DATA RECORDS:
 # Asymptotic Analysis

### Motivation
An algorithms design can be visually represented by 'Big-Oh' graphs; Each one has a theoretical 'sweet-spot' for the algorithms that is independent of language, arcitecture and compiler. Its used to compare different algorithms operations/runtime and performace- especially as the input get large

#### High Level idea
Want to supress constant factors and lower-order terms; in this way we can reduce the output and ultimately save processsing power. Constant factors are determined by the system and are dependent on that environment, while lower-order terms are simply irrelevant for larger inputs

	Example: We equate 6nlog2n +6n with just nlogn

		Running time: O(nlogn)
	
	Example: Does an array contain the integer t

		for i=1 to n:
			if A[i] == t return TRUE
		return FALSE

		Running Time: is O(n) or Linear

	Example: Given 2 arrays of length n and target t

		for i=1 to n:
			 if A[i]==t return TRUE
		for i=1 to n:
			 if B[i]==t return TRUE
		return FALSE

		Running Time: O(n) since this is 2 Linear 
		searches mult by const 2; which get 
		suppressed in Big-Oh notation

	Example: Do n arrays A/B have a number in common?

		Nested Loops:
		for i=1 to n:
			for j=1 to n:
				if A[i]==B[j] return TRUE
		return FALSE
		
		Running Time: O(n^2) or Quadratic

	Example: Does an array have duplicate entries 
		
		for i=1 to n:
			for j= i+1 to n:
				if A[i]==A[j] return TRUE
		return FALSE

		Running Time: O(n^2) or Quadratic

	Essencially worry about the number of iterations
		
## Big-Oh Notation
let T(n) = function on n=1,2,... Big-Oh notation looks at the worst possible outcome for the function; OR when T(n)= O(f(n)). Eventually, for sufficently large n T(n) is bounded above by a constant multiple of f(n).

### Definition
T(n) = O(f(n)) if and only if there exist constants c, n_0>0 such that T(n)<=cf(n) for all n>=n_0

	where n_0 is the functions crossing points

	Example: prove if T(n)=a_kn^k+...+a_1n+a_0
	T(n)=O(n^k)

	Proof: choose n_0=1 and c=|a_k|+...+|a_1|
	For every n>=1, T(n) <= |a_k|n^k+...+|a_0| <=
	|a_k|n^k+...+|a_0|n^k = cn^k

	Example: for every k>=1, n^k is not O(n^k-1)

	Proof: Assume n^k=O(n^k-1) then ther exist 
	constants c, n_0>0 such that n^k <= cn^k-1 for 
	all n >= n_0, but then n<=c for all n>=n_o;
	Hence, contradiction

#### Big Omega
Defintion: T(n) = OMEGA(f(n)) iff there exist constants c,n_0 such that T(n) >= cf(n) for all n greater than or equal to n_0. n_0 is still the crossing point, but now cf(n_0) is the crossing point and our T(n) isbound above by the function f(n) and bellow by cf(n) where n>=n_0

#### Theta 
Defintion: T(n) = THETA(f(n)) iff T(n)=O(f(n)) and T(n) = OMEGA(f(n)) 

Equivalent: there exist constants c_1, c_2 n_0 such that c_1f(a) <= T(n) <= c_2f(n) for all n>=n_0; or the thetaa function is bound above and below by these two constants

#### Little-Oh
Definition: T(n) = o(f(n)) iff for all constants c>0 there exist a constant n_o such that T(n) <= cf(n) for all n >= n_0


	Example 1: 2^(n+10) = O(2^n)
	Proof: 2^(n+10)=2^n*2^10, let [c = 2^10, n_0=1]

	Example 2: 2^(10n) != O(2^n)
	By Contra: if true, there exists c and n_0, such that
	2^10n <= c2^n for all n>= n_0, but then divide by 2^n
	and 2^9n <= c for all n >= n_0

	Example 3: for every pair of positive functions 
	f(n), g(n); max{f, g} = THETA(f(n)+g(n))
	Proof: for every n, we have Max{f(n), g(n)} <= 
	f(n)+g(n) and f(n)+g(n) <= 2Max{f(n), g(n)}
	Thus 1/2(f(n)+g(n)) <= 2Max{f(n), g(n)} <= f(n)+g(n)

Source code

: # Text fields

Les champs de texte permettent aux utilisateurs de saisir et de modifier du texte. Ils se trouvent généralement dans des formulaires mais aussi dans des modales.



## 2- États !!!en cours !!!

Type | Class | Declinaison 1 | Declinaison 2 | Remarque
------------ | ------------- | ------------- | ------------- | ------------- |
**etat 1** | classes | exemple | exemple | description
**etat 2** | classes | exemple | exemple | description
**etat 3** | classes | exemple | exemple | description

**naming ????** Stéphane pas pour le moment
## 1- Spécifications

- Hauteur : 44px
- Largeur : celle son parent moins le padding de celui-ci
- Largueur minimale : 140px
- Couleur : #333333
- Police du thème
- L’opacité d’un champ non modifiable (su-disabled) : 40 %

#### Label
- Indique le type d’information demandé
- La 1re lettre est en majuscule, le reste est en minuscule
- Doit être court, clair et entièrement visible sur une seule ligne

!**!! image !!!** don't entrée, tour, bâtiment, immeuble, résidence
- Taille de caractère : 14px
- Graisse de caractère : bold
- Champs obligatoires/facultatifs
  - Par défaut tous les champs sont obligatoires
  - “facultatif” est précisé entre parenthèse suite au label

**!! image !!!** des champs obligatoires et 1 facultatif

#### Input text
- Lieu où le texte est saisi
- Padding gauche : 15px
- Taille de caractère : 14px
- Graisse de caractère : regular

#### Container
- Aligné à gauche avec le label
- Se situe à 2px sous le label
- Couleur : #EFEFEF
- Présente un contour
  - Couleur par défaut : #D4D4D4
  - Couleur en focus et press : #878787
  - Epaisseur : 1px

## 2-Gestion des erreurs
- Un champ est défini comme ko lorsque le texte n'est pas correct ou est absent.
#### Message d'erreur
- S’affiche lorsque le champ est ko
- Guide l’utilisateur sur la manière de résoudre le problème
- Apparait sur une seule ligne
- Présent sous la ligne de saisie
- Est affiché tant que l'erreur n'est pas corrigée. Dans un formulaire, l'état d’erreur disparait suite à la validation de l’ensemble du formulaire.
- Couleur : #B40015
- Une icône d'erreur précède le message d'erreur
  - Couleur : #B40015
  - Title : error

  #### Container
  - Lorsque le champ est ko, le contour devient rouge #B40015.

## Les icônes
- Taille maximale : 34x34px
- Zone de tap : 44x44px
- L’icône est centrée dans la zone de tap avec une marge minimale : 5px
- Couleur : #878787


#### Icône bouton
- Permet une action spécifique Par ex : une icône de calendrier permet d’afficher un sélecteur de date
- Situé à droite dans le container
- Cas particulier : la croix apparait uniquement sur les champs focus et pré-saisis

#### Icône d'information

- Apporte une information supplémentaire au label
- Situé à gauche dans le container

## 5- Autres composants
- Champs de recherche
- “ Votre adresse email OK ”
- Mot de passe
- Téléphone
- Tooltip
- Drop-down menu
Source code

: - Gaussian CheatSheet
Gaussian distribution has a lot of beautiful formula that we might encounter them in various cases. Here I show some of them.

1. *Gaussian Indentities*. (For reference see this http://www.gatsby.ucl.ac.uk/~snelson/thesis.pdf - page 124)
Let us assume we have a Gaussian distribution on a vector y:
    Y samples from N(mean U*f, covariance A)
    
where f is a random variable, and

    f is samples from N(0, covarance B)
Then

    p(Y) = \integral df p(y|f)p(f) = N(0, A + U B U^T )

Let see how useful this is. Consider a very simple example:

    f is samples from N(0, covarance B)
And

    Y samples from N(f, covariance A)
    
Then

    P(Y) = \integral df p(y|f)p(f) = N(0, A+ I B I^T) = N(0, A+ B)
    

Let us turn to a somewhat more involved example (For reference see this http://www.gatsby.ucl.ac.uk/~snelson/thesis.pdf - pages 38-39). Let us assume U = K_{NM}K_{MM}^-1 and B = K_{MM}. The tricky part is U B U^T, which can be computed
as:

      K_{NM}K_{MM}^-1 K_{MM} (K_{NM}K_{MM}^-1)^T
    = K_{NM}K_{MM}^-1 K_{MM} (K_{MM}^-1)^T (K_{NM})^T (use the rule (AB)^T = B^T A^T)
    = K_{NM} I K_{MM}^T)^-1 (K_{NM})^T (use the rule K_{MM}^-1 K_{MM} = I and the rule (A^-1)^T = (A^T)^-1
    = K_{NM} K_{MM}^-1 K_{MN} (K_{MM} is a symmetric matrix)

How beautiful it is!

EXERCISE REQUIREMENTS: Lines from the start of the material through the line containing "Proof: choose n_0=1 and c=|a_k|+...+|a_1|" are wanted. Write them out exactly.

WRITTEN SOLUTION:
 # Asymptotic Analysis

### Motivation
An algorithms design can be visually represented by 'Big-Oh' graphs; Each one has a theoretical 'sweet-spot' for the algorithms that is independent of language, arcitecture and compiler. Its used to compare different algorithms operations/runtime and performace- especially as the input get large

#### High Level idea
Want to supress constant factors and lower-order terms; in this way we can reduce the output and ultimately save processsing power. Constant factors are determined by the system and are dependent on that environment, while lower-order terms are simply irrelevant for larger inputs

	Example: We equate 6nlog2n +6n with just nlogn

		Running time: O(nlogn)
	
	Example: Does an array contain the integer t

		for i=1 to n:
			if A[i] == t return TRUE
		return FALSE

		Running Time: is O(n) or Linear

	Example: Given 2 arrays of length n and target t

		for i=1 to n:
			 if A[i]==t return TRUE
		for i=1 to n:
			 if B[i]==t return TRUE
		return FALSE

		Running Time: O(n) since this is 2 Linear 
		searches mult by const 2; which get 
		suppressed in Big-Oh notation

	Example: Do n arrays A/B have a number in common?

		Nested Loops:
		for i=1 to n:
			for j=1 to n:
				if A[i]==B[j] return TRUE
		return FALSE
		
		Running Time: O(n^2) or Quadratic

	Example: Does an array have duplicate entries 
		
		for i=1 to n:
			for j= i+1 to n:
				if A[i]==A[j] return TRUE
		return FALSE

		Running Time: O(n^2) or Quadratic

	Essencially worry about the number of iterations
		
## Big-Oh Notation
let T(n) = function on n=1,2,... Big-Oh notation looks at the worst possible outcome for the function; OR when T(n)= O(f(n)). Eventually, for sufficently large n T(n) is bounded above by a constant multiple of f(n).

### Definition
T(n) = O(f(n)) if and only if there exist constants c, n_0>0 such that T(n)<=cf(n) for all n>=n_0

	where n_0 is the functions crossing points

	Example: prove if T(n)=a_kn^k+...+a_1n+a_0
	T(n)=O(n^k)

	Proof: choose n_0=1 and c=|a_k|+...+|a_1|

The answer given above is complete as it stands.